Storage of floating point values and their representations take on may forms - load by address or constant? optimized out by fast math? what is the register width? is it stored in an SSE register? Many variations exist.
If you need precise behavior and portability, do not rely on this implementation defined behavior.
IEEE-754, which is a standard common implementations of floating point numbers abide to, requires floating-point operations to produce a result that is the nearest representable value to an infinitely-precise result. Thus the only imprecision that you will face is rounding after each operation you perform, as well as propagation of rounding errors from the operations performed earlier in the chain. Floats are not per se inexact. And by the way, epsilon can and should be computed, you can consult any numerics book on that.
Floating point numbers can represent integers precisely up to the length of their mantissa. So for example if you cast from an int to a double, it will always be exact, but for casting into into a float, it will no longer be exact for very large integers.
There is one major example of extensive usage of floating point numbers as a substitute for integers, it's the LUA scripting language, which has no integer built-in type, and floating-point numbers are used extensively for logic and flow control etc. The performance and storage penalty from using floating-point numbers turns out to be smaller than the penalty of resolving multiple types at run time and makes the implementation lighter.
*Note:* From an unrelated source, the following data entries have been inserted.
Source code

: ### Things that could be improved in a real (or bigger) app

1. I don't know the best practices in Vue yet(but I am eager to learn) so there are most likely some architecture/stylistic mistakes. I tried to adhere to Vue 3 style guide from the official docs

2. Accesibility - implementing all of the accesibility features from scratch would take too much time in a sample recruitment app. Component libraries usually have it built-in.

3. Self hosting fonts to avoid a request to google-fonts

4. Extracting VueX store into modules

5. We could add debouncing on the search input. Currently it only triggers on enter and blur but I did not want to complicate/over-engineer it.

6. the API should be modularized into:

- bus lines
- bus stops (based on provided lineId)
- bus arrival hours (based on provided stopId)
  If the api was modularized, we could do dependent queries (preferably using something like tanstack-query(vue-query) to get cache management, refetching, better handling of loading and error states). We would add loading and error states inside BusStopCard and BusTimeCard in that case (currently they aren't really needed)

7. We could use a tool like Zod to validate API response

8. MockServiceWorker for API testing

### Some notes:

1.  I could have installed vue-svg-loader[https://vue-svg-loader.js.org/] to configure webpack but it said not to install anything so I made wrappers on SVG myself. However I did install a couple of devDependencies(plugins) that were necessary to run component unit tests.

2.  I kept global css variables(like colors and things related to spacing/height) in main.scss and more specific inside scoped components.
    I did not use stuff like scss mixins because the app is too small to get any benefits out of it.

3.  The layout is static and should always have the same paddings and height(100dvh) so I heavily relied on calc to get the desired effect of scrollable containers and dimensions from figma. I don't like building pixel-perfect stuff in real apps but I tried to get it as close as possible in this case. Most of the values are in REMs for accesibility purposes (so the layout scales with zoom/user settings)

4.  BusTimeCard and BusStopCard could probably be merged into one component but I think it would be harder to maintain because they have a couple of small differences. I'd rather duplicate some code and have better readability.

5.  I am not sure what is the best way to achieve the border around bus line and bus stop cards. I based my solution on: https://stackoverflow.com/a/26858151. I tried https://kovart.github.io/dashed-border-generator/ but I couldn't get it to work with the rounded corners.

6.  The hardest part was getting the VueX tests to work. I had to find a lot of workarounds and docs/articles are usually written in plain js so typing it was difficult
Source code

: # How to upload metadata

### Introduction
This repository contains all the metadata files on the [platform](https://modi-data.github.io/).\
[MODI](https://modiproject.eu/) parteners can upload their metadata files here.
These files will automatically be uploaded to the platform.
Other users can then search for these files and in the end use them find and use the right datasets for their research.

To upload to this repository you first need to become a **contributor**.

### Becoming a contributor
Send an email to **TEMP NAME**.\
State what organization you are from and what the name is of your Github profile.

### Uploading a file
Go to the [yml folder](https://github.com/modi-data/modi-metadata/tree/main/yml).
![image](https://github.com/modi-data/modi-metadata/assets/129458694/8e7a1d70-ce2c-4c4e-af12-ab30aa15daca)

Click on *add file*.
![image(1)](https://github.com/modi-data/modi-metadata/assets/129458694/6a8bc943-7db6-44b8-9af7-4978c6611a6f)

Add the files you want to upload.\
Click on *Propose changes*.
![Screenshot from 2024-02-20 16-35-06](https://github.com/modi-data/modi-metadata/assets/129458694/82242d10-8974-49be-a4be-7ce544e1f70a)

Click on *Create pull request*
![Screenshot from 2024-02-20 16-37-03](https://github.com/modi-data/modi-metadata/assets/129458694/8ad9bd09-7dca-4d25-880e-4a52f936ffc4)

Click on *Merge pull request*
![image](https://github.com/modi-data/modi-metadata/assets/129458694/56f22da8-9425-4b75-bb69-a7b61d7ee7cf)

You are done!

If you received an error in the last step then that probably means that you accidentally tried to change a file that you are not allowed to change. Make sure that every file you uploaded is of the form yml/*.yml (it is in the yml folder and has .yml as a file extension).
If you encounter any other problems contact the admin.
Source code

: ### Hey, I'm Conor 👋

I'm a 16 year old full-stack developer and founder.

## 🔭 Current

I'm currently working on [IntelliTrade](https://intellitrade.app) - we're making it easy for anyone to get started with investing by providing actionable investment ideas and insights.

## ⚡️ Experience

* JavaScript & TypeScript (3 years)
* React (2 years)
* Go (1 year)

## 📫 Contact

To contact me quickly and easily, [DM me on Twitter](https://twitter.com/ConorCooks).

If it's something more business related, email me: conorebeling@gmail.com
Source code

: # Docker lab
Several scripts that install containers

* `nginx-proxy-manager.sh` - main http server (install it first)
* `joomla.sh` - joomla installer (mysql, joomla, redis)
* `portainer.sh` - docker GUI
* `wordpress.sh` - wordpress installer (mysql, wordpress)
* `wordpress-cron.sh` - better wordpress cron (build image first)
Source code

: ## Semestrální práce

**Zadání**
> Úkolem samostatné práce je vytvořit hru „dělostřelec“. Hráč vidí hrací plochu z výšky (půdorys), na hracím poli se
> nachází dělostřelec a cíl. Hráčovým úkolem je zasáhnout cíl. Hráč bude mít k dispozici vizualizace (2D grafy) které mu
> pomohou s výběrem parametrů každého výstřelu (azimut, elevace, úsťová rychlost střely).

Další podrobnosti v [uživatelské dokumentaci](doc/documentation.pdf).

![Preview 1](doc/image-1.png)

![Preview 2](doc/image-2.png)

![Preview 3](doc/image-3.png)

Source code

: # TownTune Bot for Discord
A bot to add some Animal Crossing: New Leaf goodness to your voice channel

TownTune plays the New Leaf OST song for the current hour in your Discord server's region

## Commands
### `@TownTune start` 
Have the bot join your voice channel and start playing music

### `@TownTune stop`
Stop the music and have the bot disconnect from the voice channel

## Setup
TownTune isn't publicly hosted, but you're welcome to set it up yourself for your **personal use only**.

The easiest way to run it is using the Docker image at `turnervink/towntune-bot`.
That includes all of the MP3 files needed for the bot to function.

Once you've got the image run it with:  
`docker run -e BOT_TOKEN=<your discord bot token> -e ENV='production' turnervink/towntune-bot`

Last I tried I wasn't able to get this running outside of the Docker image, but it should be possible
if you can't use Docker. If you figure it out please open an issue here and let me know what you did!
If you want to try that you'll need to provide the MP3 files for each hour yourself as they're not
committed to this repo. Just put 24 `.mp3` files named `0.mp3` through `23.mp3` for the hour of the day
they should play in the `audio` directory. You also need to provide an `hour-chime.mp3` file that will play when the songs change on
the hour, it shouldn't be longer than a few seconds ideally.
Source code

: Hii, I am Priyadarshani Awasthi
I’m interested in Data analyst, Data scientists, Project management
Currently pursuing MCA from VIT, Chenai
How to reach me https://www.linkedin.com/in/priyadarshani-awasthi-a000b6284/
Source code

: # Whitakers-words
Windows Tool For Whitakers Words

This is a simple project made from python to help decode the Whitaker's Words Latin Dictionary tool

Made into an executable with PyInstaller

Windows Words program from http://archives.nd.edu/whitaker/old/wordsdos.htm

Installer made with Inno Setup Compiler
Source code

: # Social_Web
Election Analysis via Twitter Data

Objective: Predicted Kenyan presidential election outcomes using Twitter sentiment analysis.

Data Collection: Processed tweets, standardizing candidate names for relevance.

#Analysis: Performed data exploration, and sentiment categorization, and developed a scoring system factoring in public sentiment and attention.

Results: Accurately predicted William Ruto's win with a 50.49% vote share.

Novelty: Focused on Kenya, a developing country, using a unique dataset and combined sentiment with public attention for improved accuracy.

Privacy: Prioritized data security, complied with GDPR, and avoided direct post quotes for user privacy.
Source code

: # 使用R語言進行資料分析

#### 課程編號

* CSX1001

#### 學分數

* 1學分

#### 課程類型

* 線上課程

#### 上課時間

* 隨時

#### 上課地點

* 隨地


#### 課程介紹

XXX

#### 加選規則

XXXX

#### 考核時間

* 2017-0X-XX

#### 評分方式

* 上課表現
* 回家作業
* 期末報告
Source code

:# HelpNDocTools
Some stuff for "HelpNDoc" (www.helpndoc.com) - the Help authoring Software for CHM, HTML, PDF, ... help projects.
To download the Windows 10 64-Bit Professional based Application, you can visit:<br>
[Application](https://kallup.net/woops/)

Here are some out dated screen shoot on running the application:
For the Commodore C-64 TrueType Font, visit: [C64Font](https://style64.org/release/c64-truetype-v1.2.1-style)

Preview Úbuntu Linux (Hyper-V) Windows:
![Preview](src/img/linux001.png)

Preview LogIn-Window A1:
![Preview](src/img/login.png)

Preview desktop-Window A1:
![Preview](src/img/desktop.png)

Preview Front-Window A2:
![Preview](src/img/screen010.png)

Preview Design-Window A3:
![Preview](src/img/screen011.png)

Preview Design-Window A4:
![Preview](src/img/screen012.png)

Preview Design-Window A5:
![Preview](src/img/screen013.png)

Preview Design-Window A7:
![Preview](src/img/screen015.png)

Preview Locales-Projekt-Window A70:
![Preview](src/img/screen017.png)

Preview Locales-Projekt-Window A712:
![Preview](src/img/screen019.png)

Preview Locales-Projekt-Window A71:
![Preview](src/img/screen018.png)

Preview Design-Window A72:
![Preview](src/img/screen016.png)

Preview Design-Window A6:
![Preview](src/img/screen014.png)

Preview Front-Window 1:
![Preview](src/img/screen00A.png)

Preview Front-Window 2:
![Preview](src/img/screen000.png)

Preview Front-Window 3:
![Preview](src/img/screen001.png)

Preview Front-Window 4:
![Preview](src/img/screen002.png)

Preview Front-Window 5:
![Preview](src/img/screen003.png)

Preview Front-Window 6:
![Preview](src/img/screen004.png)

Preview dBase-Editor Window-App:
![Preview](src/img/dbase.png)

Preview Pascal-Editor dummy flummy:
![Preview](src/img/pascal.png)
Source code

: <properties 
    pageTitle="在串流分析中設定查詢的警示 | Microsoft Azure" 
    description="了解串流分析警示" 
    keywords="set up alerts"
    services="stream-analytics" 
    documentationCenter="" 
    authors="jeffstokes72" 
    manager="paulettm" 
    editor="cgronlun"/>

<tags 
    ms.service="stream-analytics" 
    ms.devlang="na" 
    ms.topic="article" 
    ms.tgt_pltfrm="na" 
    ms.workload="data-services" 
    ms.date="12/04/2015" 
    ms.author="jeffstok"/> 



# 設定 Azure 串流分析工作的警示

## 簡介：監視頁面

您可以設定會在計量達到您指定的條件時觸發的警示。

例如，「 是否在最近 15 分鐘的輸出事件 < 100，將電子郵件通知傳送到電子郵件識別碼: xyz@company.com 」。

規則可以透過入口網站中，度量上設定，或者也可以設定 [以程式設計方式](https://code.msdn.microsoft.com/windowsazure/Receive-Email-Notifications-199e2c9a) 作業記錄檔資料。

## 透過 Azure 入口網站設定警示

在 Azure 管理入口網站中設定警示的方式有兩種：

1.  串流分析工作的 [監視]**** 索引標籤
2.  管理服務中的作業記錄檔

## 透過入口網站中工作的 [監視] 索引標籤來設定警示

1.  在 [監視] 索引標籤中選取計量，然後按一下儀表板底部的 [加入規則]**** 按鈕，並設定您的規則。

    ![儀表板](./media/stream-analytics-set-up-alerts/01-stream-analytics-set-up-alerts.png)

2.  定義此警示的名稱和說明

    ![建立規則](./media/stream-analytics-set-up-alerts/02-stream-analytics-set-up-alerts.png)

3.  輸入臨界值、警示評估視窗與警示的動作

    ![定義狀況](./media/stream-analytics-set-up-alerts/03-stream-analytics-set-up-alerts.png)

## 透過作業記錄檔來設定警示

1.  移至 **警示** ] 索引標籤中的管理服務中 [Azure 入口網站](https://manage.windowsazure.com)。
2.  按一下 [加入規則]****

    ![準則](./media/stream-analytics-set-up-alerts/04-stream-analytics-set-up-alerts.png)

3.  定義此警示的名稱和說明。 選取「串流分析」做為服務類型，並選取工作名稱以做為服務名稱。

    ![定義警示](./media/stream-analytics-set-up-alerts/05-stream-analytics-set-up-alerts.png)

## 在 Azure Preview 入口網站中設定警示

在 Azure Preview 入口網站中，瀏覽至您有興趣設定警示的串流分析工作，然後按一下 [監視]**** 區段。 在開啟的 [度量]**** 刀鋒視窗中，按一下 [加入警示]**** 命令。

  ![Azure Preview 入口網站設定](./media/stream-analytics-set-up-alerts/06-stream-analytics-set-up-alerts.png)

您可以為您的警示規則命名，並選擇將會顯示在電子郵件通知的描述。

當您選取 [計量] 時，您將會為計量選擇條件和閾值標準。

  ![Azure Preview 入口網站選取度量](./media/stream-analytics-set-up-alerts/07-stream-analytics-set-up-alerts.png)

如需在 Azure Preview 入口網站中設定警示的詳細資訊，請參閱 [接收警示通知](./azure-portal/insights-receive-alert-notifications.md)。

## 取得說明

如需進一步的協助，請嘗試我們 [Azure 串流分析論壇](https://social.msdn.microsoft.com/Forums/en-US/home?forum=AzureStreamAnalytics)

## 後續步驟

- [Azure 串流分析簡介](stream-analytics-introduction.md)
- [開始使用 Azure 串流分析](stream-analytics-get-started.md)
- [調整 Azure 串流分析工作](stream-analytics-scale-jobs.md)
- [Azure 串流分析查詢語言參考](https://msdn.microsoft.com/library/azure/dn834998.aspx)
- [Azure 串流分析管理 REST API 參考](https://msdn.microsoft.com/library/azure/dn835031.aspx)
LUA has been extensively used not only on PC, but also on game consoles.
Now, many compilers have an optional switch that disables IEEE-754 compatibility. Then compromises are made. Denormalized numbers (very very small numbers where the exponent has reached smallest possible value) are often treated as zero, and approximations in implementation of power, logarithm, sqrt, and 1/(x^2) can be made, but addition/subtraction, comparison and multiplication should retain their properties for numbers which can be exactly represented.
The easy answer: For constants == is ok.
There are two exceptions which you should be aware of:
First exception:
0.0 == -0.0
There is a negative zero which compares equal for the IEEE 754 standard. This means
1/INFINITY == 1/-INFINITY which breaks f(x) == f(y) => x == y
Second exception:
NaN != NaN
This is a special caveat of NotaNumber which allows to find out if a number is a NaN
on systems which do not have a test function available (Yes, that happens).